Characterizing monoclonal antibodies
It is in this arena of characterization that BMG provides many useful tools. Whether you are simply quantifying antibody production or looking at the monoclonal antibody drug antigen interaction, monitoring ligand-receptor interaction, or watching the effect of treatments on cell health outcomes. We have the sensitivity needed for the detection of these important tests in a variety of different applications. Be it fluorescence, luminescence, FRET, BRET, TR-FRET, or fluorescence polarization we can equip you with the ability to detect important outcomes, even in cell-based assays.
Any of BMG’s plate readers which are capable of detecting fluorescence can be used with plates from PAIA Biotech. We have shown that these plates are useful in quantifying monoclonal antibody production in a relatively high throughput fashion. This makes it possible to use this assay platform to screen for best-producing clones.

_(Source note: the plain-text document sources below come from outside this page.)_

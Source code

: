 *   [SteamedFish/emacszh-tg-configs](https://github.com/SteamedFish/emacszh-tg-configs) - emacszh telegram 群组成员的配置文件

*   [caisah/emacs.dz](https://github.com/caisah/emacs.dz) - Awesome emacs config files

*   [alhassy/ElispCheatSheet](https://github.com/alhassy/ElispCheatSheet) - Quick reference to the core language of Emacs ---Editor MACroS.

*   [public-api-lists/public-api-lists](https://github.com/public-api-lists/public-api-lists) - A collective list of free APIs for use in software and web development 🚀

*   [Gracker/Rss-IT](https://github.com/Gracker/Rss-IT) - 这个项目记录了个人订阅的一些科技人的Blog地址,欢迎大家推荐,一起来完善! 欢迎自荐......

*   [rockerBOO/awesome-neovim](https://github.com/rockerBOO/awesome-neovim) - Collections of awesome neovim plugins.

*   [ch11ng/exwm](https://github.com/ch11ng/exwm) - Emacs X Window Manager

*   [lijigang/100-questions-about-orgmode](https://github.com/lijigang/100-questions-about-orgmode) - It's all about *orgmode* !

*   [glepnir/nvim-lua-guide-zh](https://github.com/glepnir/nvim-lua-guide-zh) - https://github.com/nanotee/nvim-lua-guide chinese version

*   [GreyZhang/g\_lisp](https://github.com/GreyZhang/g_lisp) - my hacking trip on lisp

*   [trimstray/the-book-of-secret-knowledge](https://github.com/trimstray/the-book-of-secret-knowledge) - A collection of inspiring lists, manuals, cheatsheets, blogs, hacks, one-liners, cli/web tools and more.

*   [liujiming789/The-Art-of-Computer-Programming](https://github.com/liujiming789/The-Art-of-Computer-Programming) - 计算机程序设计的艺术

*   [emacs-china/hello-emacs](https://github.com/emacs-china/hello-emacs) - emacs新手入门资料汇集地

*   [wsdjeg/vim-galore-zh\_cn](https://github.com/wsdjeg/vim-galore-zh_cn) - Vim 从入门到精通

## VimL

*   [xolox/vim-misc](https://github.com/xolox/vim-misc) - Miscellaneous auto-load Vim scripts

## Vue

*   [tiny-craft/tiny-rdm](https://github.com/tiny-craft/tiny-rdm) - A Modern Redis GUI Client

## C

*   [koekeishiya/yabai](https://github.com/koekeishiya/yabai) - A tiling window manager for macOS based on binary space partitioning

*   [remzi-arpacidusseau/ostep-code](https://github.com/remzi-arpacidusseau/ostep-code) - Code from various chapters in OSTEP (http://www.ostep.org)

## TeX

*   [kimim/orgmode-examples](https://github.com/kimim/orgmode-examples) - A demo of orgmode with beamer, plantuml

BRET assays are an excellent choice to screen for protein-protein interaction, be it the interaction of antibody with antigen or monitoring alteration in the interaction between a receptor and its ligand. A further advantage is that these assays can be done using a cell-based approach. For example, we have shown the performance of our readers to monitor VEGF interaction with its receptor (fig. 3). A similar approach could be a very useful tool if you are seeking to develop a biosimilar to bevacizumab.
The use of monoclonal antibody drugs has already led to improvement in therapeutic outcomes for a number of diseases, especially cancers. We at BMG are excited to see what the future holds!